You simply can’t deny that there is a subtle charm in black and white photography. Contemporary photographers often choose to go monochromatic to make their images more dramatic or emotive. Monochromatic photos also help you appreciate the content and the subject of the photo without getting distracted by the colors. Here are eight ways you can improve your monochromatic photography skills in order to take intense and gripping black and white photos.
Shoot in RAW
One of the best ways that photographers can capture high quality images, whether colored or monochrome, is to shoot RAW files. Shooting in RAW retains and preserves the image’s full-color information, which is otherwise compressed when you shoot in JPEG. Having more pixels gives you added flexibility and ease when it’s finally time for you to edit and process your shots into monochrome. Alternatively, you can shoot in both RAW and JPEG, if you also want to keep a JPEG version of each of your shots.
Look for contrasts
Since the best monochrome images are all about tonal contrast, you need to train yourself to look for contrasting tones around you when looking for appropriate scenes or subjects before actually aiming your camera to take the shot. It may be challenging to try to “see” how a colored scene will look in black and white, but it helps to pay attention to the highlights (near whites) and lowlights (near blacks), as well as lines and shapes, to evaluate a potential subject for your frame. Contrast helps structure one’s image, especially if the photo is monochromatic.
Watch out for lines, shapes, textures, and patterns
Some of the best subjects for monochrome shots are those with lines and shapes, as well as interesting textures and patterns. After all, these are what viewers will take notice of when colors are taken out of an image. So, if you have an image that is full of textures but bombarded with erratic colors, your best bet is to go monochromatic. Take advantage of lines and shapes to grab the attention of your viewers and lead their eyes across an image. Patterns are also considered great subjects for black and white photos as they are capable of holding your viewer’s attention (they take more time to observe). Similarly, the highlights and shadows in textures—which look the best when it’s exposed from an angle by a light source—reveal fine details that make it a more compelling subject for monochrome images.
Prioritize subject placement
It’s important to prioritize your subject in a monochromatic picture as there aren’t any colors to guide the viewers towards the main focus of the image. Don’t worry, you don’t always need multiple image elements to grab your viewers’ attention.

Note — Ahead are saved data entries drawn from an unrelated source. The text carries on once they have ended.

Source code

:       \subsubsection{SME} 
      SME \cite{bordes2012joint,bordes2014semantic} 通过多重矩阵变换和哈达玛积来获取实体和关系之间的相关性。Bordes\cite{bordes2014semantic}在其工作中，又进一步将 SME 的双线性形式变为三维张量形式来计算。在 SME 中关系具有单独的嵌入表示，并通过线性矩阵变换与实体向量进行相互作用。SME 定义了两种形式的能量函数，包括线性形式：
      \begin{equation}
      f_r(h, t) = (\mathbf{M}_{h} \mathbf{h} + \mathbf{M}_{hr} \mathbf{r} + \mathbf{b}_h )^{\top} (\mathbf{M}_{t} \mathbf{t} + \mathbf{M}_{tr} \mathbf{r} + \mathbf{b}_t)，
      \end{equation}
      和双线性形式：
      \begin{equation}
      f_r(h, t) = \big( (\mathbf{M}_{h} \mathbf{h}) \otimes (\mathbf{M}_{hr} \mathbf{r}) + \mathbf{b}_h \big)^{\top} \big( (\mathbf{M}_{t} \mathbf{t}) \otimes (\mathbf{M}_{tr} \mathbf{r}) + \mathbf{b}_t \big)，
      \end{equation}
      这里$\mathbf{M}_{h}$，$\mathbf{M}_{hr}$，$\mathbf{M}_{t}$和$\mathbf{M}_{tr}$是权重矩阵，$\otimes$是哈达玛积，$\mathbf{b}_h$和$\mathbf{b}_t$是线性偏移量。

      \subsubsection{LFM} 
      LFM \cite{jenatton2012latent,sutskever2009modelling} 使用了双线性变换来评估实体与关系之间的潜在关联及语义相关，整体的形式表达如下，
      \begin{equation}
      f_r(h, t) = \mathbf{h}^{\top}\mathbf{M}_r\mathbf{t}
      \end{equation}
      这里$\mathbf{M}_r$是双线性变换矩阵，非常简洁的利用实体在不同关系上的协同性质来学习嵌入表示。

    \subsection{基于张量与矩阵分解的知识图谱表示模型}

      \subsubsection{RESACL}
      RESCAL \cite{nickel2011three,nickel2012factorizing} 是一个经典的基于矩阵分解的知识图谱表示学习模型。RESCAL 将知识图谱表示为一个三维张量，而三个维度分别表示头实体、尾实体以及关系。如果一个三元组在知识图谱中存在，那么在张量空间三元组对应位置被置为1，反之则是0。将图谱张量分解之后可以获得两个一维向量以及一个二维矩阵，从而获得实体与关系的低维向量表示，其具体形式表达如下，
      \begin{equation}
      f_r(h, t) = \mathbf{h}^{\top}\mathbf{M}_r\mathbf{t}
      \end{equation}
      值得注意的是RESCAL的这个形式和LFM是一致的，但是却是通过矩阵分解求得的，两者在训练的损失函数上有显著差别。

You can use the “Rule of Thirds” to guide you in placing one or two of your subjects within the frame. To apply this widely-used composition technique, simply visualize a grid that’s divided by two vertical and two horizontal lines (or use the one on your camera) and place your subject or horizon along the lines or intersections to ensure optimum focus and improved overall image interest.
Shooting landscapes is a great way to show tonal contrast and dynamic range in your monochrome images. Click an image where your foreground subject (the road, trees, etc.) act as the darkest element in your frame and the rest become brighter as their distance from the camera increases (the sky, clouds, and mountains far away). This way you get a good display of blacks, whites, and grays in a single image. Landscapes are a great way to improve your monochrome photography skills as they give you a wide range of contrasts to play with. And also, they tend to look beautiful no matter how you perform.
Review your shots
Ever taken a shot and moved on thinking it looked good only to find out the focus is slightly off or that the contrast is too light? This can happen easily in monochromatic photos as they rely heavily on contrast and sharpness to look good. Therefore, take the time to review your shots in monochrome (in your camera, if possible) before moving on to your next subject. All it takes is a few seconds to preview a shot and make necessary adjustments with your framing or camera settings to retake or give up the shot altogether, especially when you realize that a particular scene or subject lacks the contrast or texture to make a visually interesting monochrome image.
Pay attention to detail
In the case of black and white photos, the more attention you pay to details the better. As each and every object tends to have a different texture and shape as well as differ in how they reflect light, they will look distinct in a photograph but only if the photographer decides to pay attention to them. Although—in monochromatic photos—it might appear as though the exposure of the photograph is relatively even, closer examination will reveal the tiniest bit of variance from one element to another. Amplifying this difference in tone is like adding more character to your photograph.
Image noise is random variation of brightness or color information in images. Excessive noise can effectively ruin your monochromatic image as they are heavily dependent on the brightness of the given scene. You can avoid this by choosing the appropriate manual camera settings that will allow you to use the lowest possible ISO sensitivity level. You can also use a good editing software that specializes in reducing and removing image noise but be careful as that won’t guarantee you the same image quality.